So morally the fact that $Sq^0$ is the identity with prime coefficients has something to do with Fermats little theorem $(x^p-x =0 mod p)$ and it "fails" with $\mathbb{Z/4}$-coefficients as seen in this example.
It seems like one really did not need the sequence operad for that example, but If you would like to compute what happens in bigger degrees it should be useful.
(Also then you would have to keep track of signs....)
A: I'm going to refer to $H$ as the cup-$1$ product.
So when $p = |x|$ is odd and $x$ is a cycle, the boundary formula says
$$d(x \cup_1 x) = 2x^2$$
which is not necessarily zero. In this case, we don't get a cohomology operation unless (e.g.) when $2 = 0$ in $R$, and then the cohomology operation is "mostly like $Sq^{p-1}$".
When $p$ is even, then $d(x \cup_1 x) = 0$ and so we do get a cohomology operation (once we verify that it's well-defined, of course). However, in this case the next product (the cup-2 product) has an identity 
$$
d(x \cup_2 x) = 2 x\cup_1 x.
$$
Here are some consequences.


*

*If 2 is invertible in the ring $R$, then $x \cup_1 x$ is automatically zero in cohomology.

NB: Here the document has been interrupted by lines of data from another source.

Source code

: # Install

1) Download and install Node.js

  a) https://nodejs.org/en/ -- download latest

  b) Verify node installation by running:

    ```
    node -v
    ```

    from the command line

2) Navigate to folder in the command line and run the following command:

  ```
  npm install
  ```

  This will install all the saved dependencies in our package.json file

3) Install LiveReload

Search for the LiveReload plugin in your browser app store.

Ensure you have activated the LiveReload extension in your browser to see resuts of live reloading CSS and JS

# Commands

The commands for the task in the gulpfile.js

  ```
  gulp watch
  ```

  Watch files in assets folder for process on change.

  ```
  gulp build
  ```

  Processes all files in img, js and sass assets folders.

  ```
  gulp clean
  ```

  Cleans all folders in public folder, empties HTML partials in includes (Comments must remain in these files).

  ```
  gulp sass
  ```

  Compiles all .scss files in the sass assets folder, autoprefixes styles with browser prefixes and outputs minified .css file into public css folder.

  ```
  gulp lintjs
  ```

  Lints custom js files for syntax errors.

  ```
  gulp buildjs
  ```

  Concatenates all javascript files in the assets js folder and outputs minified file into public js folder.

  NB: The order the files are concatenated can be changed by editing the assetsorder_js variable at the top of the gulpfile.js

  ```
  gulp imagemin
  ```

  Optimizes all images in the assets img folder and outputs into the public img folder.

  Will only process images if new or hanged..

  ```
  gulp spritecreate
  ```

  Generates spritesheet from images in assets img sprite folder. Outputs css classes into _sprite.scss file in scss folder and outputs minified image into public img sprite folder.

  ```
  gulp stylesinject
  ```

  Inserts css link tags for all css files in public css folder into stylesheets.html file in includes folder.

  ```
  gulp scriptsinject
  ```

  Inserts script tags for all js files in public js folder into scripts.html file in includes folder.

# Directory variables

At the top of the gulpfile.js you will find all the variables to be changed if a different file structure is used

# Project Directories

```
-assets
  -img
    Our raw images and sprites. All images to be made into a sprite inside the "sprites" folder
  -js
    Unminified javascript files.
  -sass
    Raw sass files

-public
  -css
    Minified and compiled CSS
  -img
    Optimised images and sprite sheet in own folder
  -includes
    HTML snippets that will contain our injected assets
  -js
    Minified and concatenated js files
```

*If $R = \Bbb Z$, then $x \cup_2 x$ is a cochain which reduces, mod 2, to $Sq^{p-2} r(x)$ (the Steenrod square on the mod-2 reduction $r(x)$). However, the integral Bockstein $\beta$ of $Sq^{p-2} r(x)$ is calculated by taking a cocycle representative over $\Bbb Z/2$, lifting it to a cochain representative over $\Bbb Z$, taking the coboundary, and dividing by $2$. This means that $x \cup_1 x$ is a representative for $\beta Sq^{p-2} r(x)$. (Note that if we then mod-2 reduce, we see it become $Sq^1 Sq^{p-2} r(x) = Sq^{p-1} r(x)$ because $p$ is even.)

*If $R = \Bbb Z/4$, I believe that a similar calculation shows that $x \cup_1 x$ is a representative for $\beta' Sq^{p-2} r(x)$ where $r$ is reduction mod $2$ and $\beta'$ is the Bockstein associated to the exact sequence
$$0 \to \Bbb Z/4 \to \Bbb Z/8 \to \Bbb Z/2 \to 0.$$
However, in my time available I can only make this work if $x$ lifts to mod-$8$ cohomology, and so there's possibly a correction factor. EDIT: This computation works, but you need to use a cup-3 product to show that there are no extra correction factors.
More information on the cup-$i$ products is available in the McClure-Smith's paper (http://arxiv.org/abs/math/0106024) referenced in Henrik Rüping's answer, and in Mosher and Tangora's book.